In [None]:
%pip install tensorflow_datasets
%pip install tensorflow-text

In [None]:
import tensorflow as tf
import tensorflow_text as text
import tensorflow_datasets as tfds
import numpy as np

In [3]:
examples, metadata = tfds.load('ted_hrlr_translate/pt_to_en', with_info=True,
                               as_supervised=True)
train_examples, val_examples = examples['train'], examples['validation']
[train_examples, val_examples]

[<_PrefetchDataset element_spec=(TensorSpec(shape=(), dtype=tf.string, name=None), TensorSpec(shape=(), dtype=tf.string, name=None))>,
 <_PrefetchDataset element_spec=(TensorSpec(shape=(), dtype=tf.string, name=None), TensorSpec(shape=(), dtype=tf.string, name=None))>]

In [None]:
model_name = "ted_hrlr_translate_pt_en_converter"
tf.keras.utils.get_file(
    f"{model_name}.zip",
    f"https://storage.googleapis.com/download.tensorflow.org/models/{model_name}.zip",
    cache_dir='.', cache_subdir='', extract=True
)
tokenizers = tf.saved_model.load(model_name)

In [None]:
BUFFER_SIZE = 20000
BATCH_SIZE = 64

def tokenize_pairs(pt, en):
    pt = tokenizers.pt.tokenize(pt)
    # Convert from ragged to dense, padding with zeros.
    pt = pt.to_tensor()

    en = tokenizers.en.tokenize(en)
    # Convert from ragged to dense, padding with zeros.
    en = en.to_tensor()
    return pt, en

def make_batches(ds):
  return (
      ds
      .cache()
      .shuffle(BUFFER_SIZE)
      .batch(BATCH_SIZE)
      .map(tokenize_pairs, num_parallel_calls=tf.data.AUTOTUNE)
      .prefetch(tf.data.AUTOTUNE))


train_batches = make_batches(train_examples)
val_batches = make_batches(val_examples)

\Large{PE_{(pos, 2i)} = \sin(pos / 10000^{2i / d_{model} })}

In [None]:
def get_angles(position, i, dim_model):
    degree = 2*(i//2)/np.float32(dim_model)
    return position / np.power(10**3, degree)

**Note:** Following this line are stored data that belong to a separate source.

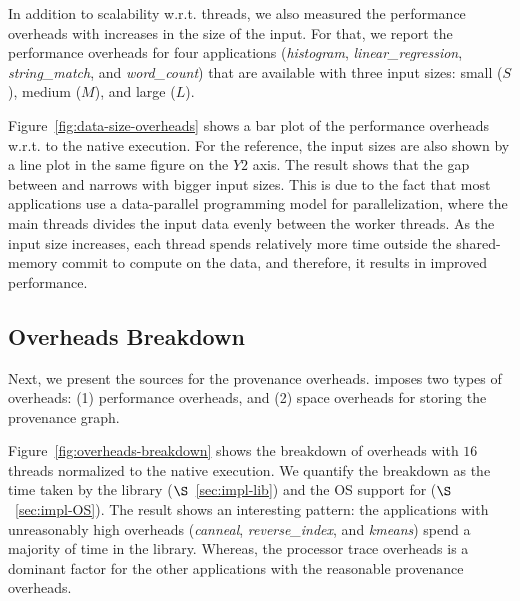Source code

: 
%



 In addition to scalability w.r.t.  threads, we also measured the performance overheads with increases in the size of the input.  For that, we
report the performance overheads for four applications ({\em histogram}, {\em linear\_regression}, {\em string\_match}, and {\em word\_count}) that are available with
three input sizes: small ($S$), medium ($M$), and large ($L$).


Figure~\ref{fig:data-size-overheads} shows a bar plot of the performance overheads w.r.t. to the native \pthreads execution. For the reference, the input sizes are also shown by a line plot in the same figure on the $Y2$ axis. The result shows that the gap between \pthreads and \projecttitle narrows with bigger input sizes. This is due to the fact that most applications use a data-parallel programming model for parallelization, where the main threads divides the input data evenly between the worker threads. As the input size increases, each thread spends relatively more time outside the shared-memory commit to compute on the data, and therefore, it results in improved performance.
 

%





\subsection{Overheads Breakdown}
\label{subsec:overheads-breakdown}
Next, we present  the sources for the provenance overheads. \projecttitle imposes two types of overheads: (1) performance overheads, and (2) space overheads for storing the provenance graph.


 Figure~\ref{fig:overheads-breakdown} shows the breakdown of overheads with $16$ threads normalized to the native \pthreads execution. We quantify the breakdown as the time taken by the \projecttitle library ($\S$~\ref{sec:impl-lib}) and the OS support for \intelpt  ($\S$~\ref{sec:impl-OS}). The result shows an interesting pattern: the applications with unreasonably high overheads ({\em canneal}, {\em reverse\_index}, and {\em kmeans}) spend a majority of time in the \projecttitle library. Whereas, the processor trace overheads is a dominant factor for the other applications with the reasonable provenance overheads.


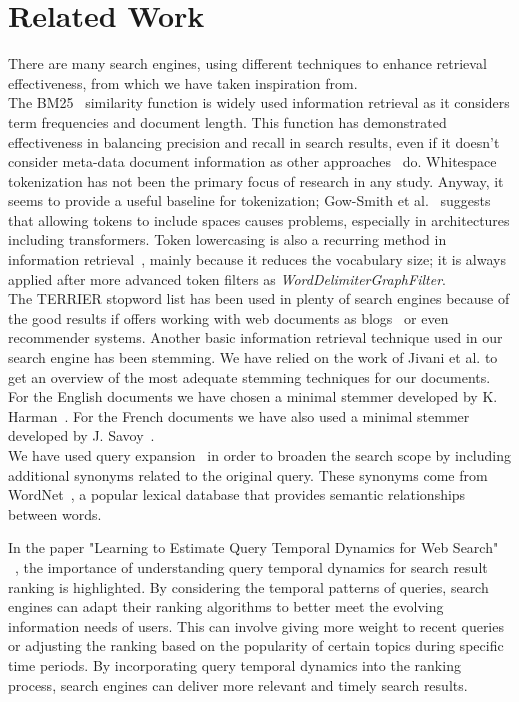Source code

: \section{Related Work}
\label{sec:related}

There are many search engines, using different techniques to enhance retrieval effectiveness, from which we have taken
inspiration from.\\

The BM25~\cite{BM25} similarity function is widely used information retrieval as it considers term frequencies and document length.
This function has demonstrated effectiveness in balancing precision and recall in search results, even if it
doesn't consider meta-data document information as other approaches~\cite{robertson2009probabilistic} do.
Whitespace tokenization has not been the primary focus of research in any study.
Anyway, it seems to provide a useful baseline for tokenization;
Gow-Smith et al.~\cite{gowsmith2022improving} suggests that allowing tokens to include spaces causes problems,
especially in architectures including transformers.
Token lowercasing is also a recurring method in information retrieval~\cite{manning2008introduction}, mainly because it
reduces the vocabulary size;
it is always applied after more advanced token filters as \textit{WordDelimiterGraphFilter}.\\

The TERRIER stopword list has been used in plenty of search engines because of the good results if offers working with
web documents as blogs~\cite{Ounis2006OverviewOT} or even recommender systems.
Another basic information retrieval technique used in our search engine has been stemming.
We have relied on the work of Jivani et al.\cite{jivani2011comparative} to get an overview of the most adequate stemming
techniques for our documents.
For the English documents we have chosen a minimal stemmer developed by K. Harman~\cite{Harman1991HowEI}.
For the French documents we have also used a minimal stemmer developed by J. Savoy~\cite{frenchStemmer}.
\\

We have used query expansion~\cite{efthimiadis1996query} in order to broaden the search scope by including additional
synonyms related to the original query.
These synonyms come from WordNet~\cite{Fellbaum1998}, a popular lexical database that provides semantic relationships
between words.

In the paper "Learning to Estimate Query Temporal Dynamics for Web Search" ~\cite{cai2014learning}, the importance of
understanding query temporal dynamics for search result ranking is highlighted.
By considering the temporal patterns of queries, search engines can adapt their ranking algorithms to better meet the
evolving information needs of users.
This can involve giving more weight to recent queries or adjusting the ranking based on the popularity of certain topics
during specific time periods.
By incorporating query temporal dynamics into the ranking process, search engines can deliver more relevant and timely
search results.\\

def position_encoding(position, dim_model, get_angle):
    angle_rads = get_angle(np.arange(position)[:, np.newaxis],
                          np.arange(dim_model)[np.newaxis, :],
                          dim_model)
    
    # apply sin to even indices in the array; 2i
    angle_rads[:, 0::2] = np.sin(angle_rads[:, 0::2])

    # apply cos to odd indices in the array; 2i+1
    angle_rads[:, 1::2] = np.cos(angle_rads[:, 1::2])

    pos_encoding = angle_rads[np.newaxis, ...]

    return tf.cast(pos_encoding, dtype=tf.float32)

In [None]:
def create_padding_mask(seq):
  seq = tf.cast(tf.math.equal(seq, 0), tf.float32)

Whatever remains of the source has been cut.